> YOUR ASSIGNMENT: Write out the records again, exactly, leaving none out.
━━ DATA FOR REVIEW ━━
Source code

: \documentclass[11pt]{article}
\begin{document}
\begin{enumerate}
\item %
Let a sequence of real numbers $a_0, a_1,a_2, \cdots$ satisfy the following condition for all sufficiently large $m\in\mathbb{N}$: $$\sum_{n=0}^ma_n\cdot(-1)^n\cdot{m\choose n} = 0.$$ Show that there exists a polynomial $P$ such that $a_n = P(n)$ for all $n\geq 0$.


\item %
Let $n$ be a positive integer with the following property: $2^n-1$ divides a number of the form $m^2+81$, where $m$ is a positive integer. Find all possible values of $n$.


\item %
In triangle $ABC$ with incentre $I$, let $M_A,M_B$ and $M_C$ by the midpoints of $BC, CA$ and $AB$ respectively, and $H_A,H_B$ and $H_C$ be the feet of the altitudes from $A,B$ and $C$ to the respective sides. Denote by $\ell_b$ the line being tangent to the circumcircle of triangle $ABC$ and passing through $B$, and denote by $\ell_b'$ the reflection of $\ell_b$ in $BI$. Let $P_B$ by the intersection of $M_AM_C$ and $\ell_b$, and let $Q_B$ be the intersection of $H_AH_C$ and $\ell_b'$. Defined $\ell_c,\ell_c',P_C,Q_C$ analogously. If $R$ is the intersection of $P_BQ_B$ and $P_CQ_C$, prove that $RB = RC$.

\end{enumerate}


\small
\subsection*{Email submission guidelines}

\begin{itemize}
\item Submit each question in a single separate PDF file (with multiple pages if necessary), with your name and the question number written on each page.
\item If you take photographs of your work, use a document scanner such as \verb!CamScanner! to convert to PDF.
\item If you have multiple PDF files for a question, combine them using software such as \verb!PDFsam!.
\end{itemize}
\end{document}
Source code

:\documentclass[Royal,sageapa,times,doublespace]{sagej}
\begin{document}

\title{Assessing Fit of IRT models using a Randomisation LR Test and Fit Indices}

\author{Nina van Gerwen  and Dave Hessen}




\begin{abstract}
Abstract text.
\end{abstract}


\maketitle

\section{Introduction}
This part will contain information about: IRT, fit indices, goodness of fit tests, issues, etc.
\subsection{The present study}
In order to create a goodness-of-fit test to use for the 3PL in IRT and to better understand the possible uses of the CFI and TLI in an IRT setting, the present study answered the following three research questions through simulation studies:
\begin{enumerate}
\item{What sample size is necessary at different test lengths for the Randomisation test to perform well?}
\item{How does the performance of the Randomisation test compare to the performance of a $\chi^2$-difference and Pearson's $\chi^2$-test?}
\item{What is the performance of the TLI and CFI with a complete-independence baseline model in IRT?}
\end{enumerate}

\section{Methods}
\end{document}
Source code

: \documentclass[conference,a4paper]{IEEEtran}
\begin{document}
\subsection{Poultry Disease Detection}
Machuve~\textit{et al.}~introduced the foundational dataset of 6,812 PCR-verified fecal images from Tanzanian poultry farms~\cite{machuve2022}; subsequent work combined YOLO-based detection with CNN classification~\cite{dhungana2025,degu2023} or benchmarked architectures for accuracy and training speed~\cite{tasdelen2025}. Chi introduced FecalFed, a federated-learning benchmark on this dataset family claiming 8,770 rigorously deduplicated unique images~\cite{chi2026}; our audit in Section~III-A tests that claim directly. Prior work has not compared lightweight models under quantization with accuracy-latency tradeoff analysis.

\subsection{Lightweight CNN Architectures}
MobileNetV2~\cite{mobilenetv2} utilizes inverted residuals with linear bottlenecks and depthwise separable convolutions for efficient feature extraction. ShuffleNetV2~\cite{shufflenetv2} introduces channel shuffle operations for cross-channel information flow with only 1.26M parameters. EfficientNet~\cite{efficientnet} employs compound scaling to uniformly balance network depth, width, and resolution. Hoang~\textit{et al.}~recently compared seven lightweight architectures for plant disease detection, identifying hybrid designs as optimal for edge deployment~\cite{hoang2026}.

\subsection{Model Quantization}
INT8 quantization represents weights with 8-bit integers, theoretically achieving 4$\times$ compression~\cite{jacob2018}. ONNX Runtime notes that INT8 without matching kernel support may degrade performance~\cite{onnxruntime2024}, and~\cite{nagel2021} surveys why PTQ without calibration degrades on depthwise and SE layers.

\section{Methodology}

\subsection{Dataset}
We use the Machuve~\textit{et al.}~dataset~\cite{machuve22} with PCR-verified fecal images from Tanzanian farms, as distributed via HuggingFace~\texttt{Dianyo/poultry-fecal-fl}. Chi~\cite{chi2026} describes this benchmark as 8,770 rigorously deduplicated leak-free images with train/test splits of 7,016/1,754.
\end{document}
━━━
> SOLUTION:
Source code

: \documentclass[11pt]{article}
\begin{document}
\begin{enumerate}
\item %
Let a sequence of real numbers $a_0, a_1,a_2, \cdots$ satisfy the following condition for all sufficiently large $m\in\mathbb{N}$: $$\sum_{n=0}^ma_n\cdot(-1)^n\cdot{m\choose n} = 0.$$ Show that there exists a polynomial $P$ such that $a_n = P(n)$ for all $n\geq 0$.


\item %
Let $n$ be a positive integer with the following property: $2^n-1$ divides a number of the form $m^2+81$, where $m$ is a positive integer. Find all possible values of $n$.


\item %
In triangle $ABC$ with incentre $I$, let $M_A,M_B$ and $M_C$ by the midpoints of $BC, CA$ and $AB$ respectively, and $H_A,H_B$ and $H_C$ be the feet of the altitudes from $A,B$ and $C$ to the respective sides. Denote by $\ell_b$ the line being tangent to the circumcircle of triangle $ABC$ and passing through $B$, and denote by $\ell_b'$ the reflection of $\ell_b$ in $BI$. Let $P_B$ by the intersection of $M_AM_C$ and $\ell_b$, and let $Q_B$ be the intersection of $H_AH_C$ and $\ell_b'$. Defined $\ell_c,\ell_c',P_C,Q_C$ analogously. If $R$ is the intersection of $P_BQ_B$ and $P_CQ_C$, prove that $RB = RC$.

\end{enumerate}


\small
\subsection*{Email submission guidelines}

\begin{itemize}
\item Submit each question in a single separate PDF file (with multiple pages if necessary), with your name and the question number written on each page.
\item If you take photographs of your work, use a document scanner such as \verb!CamScanner! to convert to PDF.
\item If you have multiple PDF files for a question, combine them using software such as \verb!PDFsam!.
\end{itemize}
\end{document}
Source code

:\documentclass[Royal,sageapa,times,doublespace]{sagej}
\begin{document}

\title{Assessing Fit of IRT models using a Randomisation LR Test and Fit Indices}

\author{Nina van Gerwen  and Dave Hessen}




\begin{abstract}
Abstract text.
\end{abstract}


\maketitle

\section{Introduction}
This part will contain information about: IRT, fit indices, goodness of fit tests, issues, etc.
\subsection{The present study}
In order to create a goodness-of-fit test to use for the 3PL in IRT and to better understand the possible uses of the CFI and TLI in an IRT setting, the present study answered the following three research questions through simulation studies:
\begin{enumerate}
\item{What sample size is necessary at different test lengths for the Randomisation test to perform well?}
\item{How does the performance of the Randomisation test compare to the performance of a $\chi^2$-difference and Pearson's $\chi^2$-test?}
\item{What is the performance of the TLI and CFI with a complete-independence baseline model in IRT?}
\end{enumerate}

\section{Methods}
\end{document}
Source code

: \documentclass[conference,a4paper]{IEEEtran}
\begin{document}
\subsection{Poultry Disease Detection}
Machuve~\textit{et al.}~introduced the foundational dataset of 6,812 PCR-verified fecal images from Tanzanian poultry farms~\cite{machuve2022}; subsequent work combined YOLO-based detection with CNN classification~\cite{dhungana2025,degu2023} or benchmarked architectures for accuracy and training speed~\cite{tasdelen2025}. Chi introduced FecalFed, a federated-learning benchmark on this dataset family claiming 8,770 rigorously deduplicated unique images~\cite{chi2026}; our audit in Section~III-A tests that claim directly. Prior work has not compared lightweight models under quantization with accuracy-latency tradeoff analysis.

\subsection{Lightweight CNN Architectures}
MobileNetV2~\cite{mobilenetv2} utilizes inverted residuals with linear bottlenecks and depthwise separable convolutions for efficient feature extraction. ShuffleNetV2~\cite{shufflenetv2} introduces channel shuffle operations for cross-channel information flow with only 1.26M parameters. EfficientNet~\cite{efficientnet} employs compound scaling to uniformly balance network depth, width, and resolution. Hoang~\textit{et al.}~recently compared seven lightweight architectures for plant disease detection, identifying hybrid designs as optimal for edge deployment~\cite{hoang2026}.

\subsection{Model Quantization}
INT8 quantization represents weights with 8-bit integers, theoretically achieving 4$\times$ compression~\cite{jacob2018}. ONNX Runtime notes that INT8 without matching kernel support may degrade performance~\cite{onnxruntime2024}, and~\cite{nagel2021} surveys why PTQ without calibration degrades on depthwise and SE layers.

\section{Methodology}

\subsection{Dataset}
We use the Machuve~\textit{et al.}~dataset~\cite{machuve22} with PCR-verified fecal images from Tanzanian farms, as distributed via HuggingFace~\texttt{Dianyo/poultry-fecal-fl}. Chi~\cite{chi2026} describes this benchmark as 8,770 rigorously deduplicated leak-free images with train/test splits of 7,016/1,754.
\end{document}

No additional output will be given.